A eso se agrega que ahora es muy difícil que lo vuelvan a trasplantar: “No me lo dijeron directamente, pero me dieron a entender que mientras funcione el riñón no me van a volver a trasplantar riñones y páncreas. Tendré que seguir dializándome”, explica.

Raúl se dializa desde los 19 años. Se ganaba la vida como metalúrgico. Pero cuando la enfermedad le avanzó, ya no pudo seguir trabajando. Vive en la Villa del Carril en una casa pegada a la de sus padres y en los últimos años se aferró a defender de la vida. No le fue fácil. Recibe una pensión por incapacidad y como cobertura social tiene Incluir Salud Programa Federal (PROFE).

A principios de mayo, Tiempo de San Juan informó sobre el calvario que debió soportar Barea: por motivos pocos claros, se le cayó el doble trasplante de riñones y páncreas. A pesar de tener prioridad en la lista nacional y de que le apareció un donante compatible, de un momento a otro le avisaron que no lo iban a trasplantar “porque en el PROFE no atendieron el teléfono”, según la explicación que le dieron a él.

Luego las autoridades de ese programa nacional, administrado en la provincia, explicaron que fue la empresa transportista ECCO la que frustró el doble trasplante.

Si bien nadie lo informó oficialmente, también trascendió de una alta fuente la posibilidad de que los órganos que iba para Barea hayan sido desviados hacia un paciente con una obra social prepaga, ya que en los hospitales suelen darle prioridad a esos pacientes porque puede cobrar más rápido el trabajo.

Dieciocho días después, milagrosamente, a Barea le apareció otro donante compatible y pudo ser trasplantado en el Hospital Privado de Córdoba.

Pero no todo se solucionó allí. Tras recibir el doble trasplante, la intervención se complicó: “Empecé a sentir un dolor muy fuerte en el estómago. Cada vez me dolía más. Los médicos me decían que tenía que aguantar hasta que el páncreas empezar a funcionar. Pero llegó un momento que no pude más. Me abrieron de nuevo la herida y vieron que se había echado a perder el páncreas. Así es que me lo sacaron y quedé sin páncreas”, cuenta Barea.

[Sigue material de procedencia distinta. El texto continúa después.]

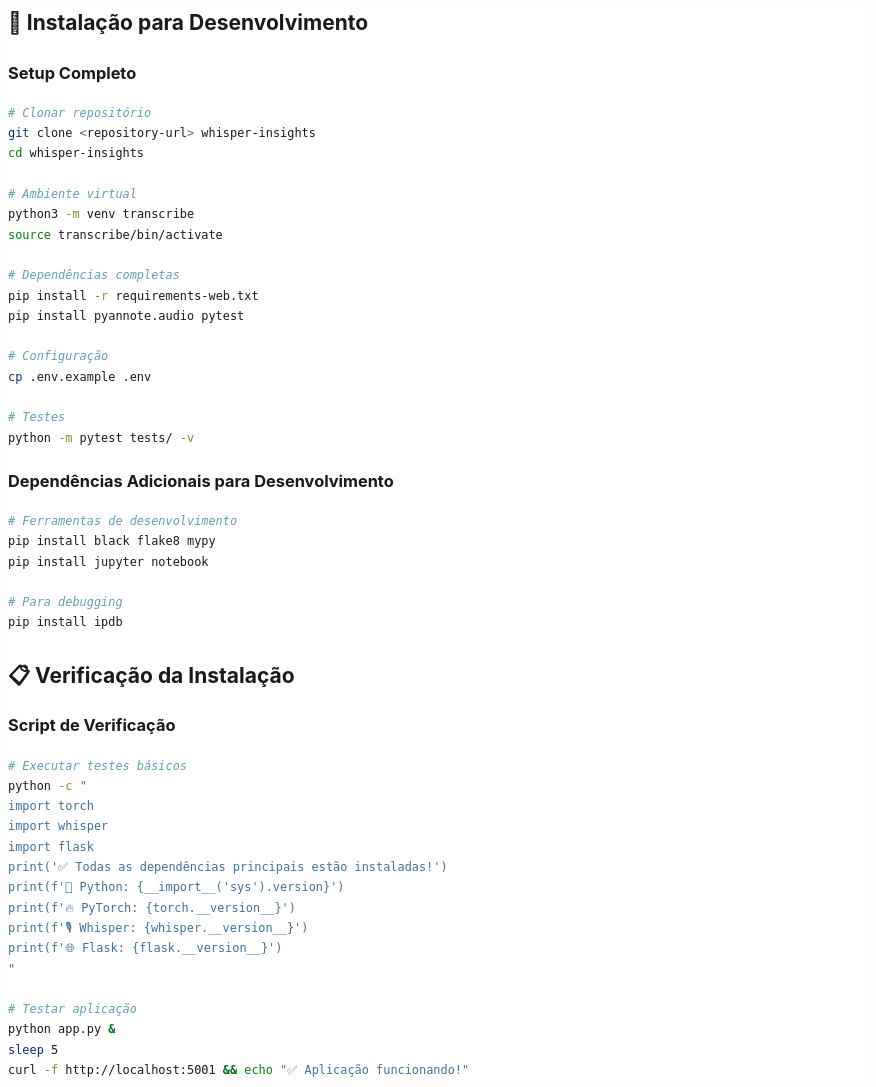 ## 🔧 Instalação para Desenvolvimento

### Setup Completo
```bash
# Clonar repositório
git clone <repository-url> whisper-insights
cd whisper-insights

# Ambiente virtual
python3 -m venv transcribe
source transcribe/bin/activate

# Dependências completas
pip install -r requirements-web.txt
pip install pyannote.audio pytest

# Configuração
cp .env.example .env

# Testes
python -m pytest tests/ -v
```

### Dependências Adicionais para Desenvolvimento
```bash
# Ferramentas de desenvolvimento
pip install black flake8 mypy
pip install jupyter notebook

# Para debugging
pip install ipdb
```

## 📋 Verificação da Instalação

### Script de Verificação
```bash
# Executar testes básicos
python -c "
import torch
import whisper
import flask
print('✅ Todas as dependências principais estão instaladas!')
print(f'🐍 Python: {__import__('sys').version}')
print(f'🔥 PyTorch: {torch.__version__}')
print(f'🎙️ Whisper: {whisper.__version__}')
print(f'🌐 Flask: {flask.__version__}')
"

# Testar aplicação
python app.py &
sleep 5
curl -f http://localhost:5001 && echo "✅ Aplicação funcionando!"
```
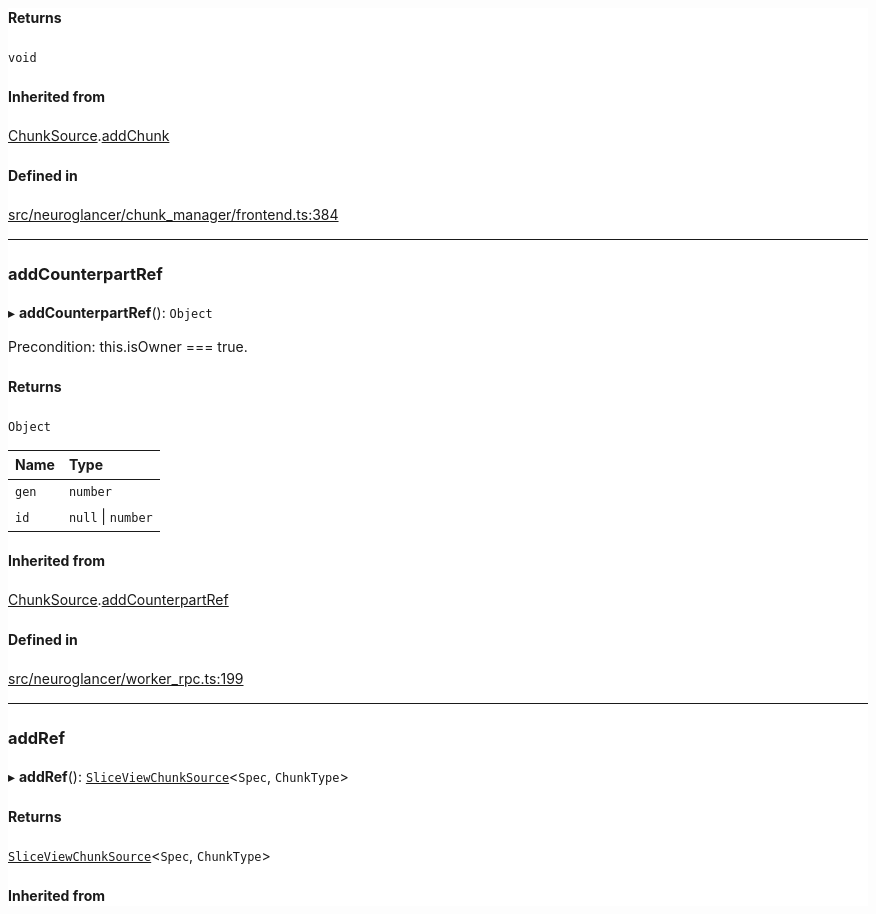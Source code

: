 #### Returns

`void`

#### Inherited from

[ChunkSource](data_panel_layout._internal_.ChunkSource.md).[addChunk](data_panel_layout._internal_.ChunkSource.md#addchunk)

#### Defined in

[src/neuroglancer/chunk_manager/frontend.ts:384](https://github.com/ActiveBrainAtlas2/neuroglancer/blob/540617bc/src/neuroglancer/chunk_manager/frontend.ts#L384)

___

### addCounterpartRef

▸ **addCounterpartRef**(): `Object`

Precondition: this.isOwner === true.

#### Returns

`Object`

| Name | Type |
| :------ | :------ |
| `gen` | `number` |
| `id` | ``null`` \| `number` |

#### Inherited from

[ChunkSource](data_panel_layout._internal_.ChunkSource.md).[addCounterpartRef](data_panel_layout._internal_.ChunkSource.md#addcounterpartref)

#### Defined in

[src/neuroglancer/worker_rpc.ts:199](https://github.com/ActiveBrainAtlas2/neuroglancer/blob/540617bc/src/neuroglancer/worker_rpc.ts#L199)

___

### addRef

▸ **addRef**(): [`SliceViewChunkSource`](data_panel_layout._internal_.SliceViewChunkSource.md)<`Spec`, `ChunkType`\>

#### Returns

[`SliceViewChunkSource`](data_panel_layout._internal_.SliceViewChunkSource.md)<`Spec`, `ChunkType`\>

#### Inherited from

Luego de eso, Barea fue dado de alto y regresó a su casa en San Juan. Desde el punto de vista económico, pasar esos días en Córdoba tampoco le fue fácil a Barea y a su amigo Sebastián, quien lo acompañó en todo momento. Es que Barea había juntado un poco de dinero como para los dos o tres días que duraba la internación por el doble trasplante. Pero la complicación hizo que tuviera que estar más días internado. Mientras tanto, su amigo pagaba hotel y tenía que comer.

“Me gasté 7.200 pesos que yo había ahorrado y ahora estoy tratando de ver si en el PROFE me lo devuelven, porque ellos me habían dicho que tenía todos los gastos pagos y no fue así. Es toda la plata que tenía ahorrada para una emergencia”, dice Barea.

Pero al regreso a San Juan, Barea tuvo otro problema más grave que el económico: los dos riñones que había recibido no le habían prendido, por lo que no podía orinar. Eso recién ocurrió a los 28 días. “Me funciona uno de los dos riñones que me trasplantaron. El otro no. Pero me dicen que puedo vivir así, siempre que me cuide con la dieta”, explicar Barea.

Sortear todos esos obstáculos para seguir viviendo, le templaron el espíritu a Barea: “Soy muy creyente de Dios”, confiesa.


CIFRA
7.200
Son los pesos que Raúl Barea está tratando de recuperar. Los puso él y dice que en el PROFE le explicaron que ellos le cubrían todos los gastos, por lo que espera poder recuperar el dinero.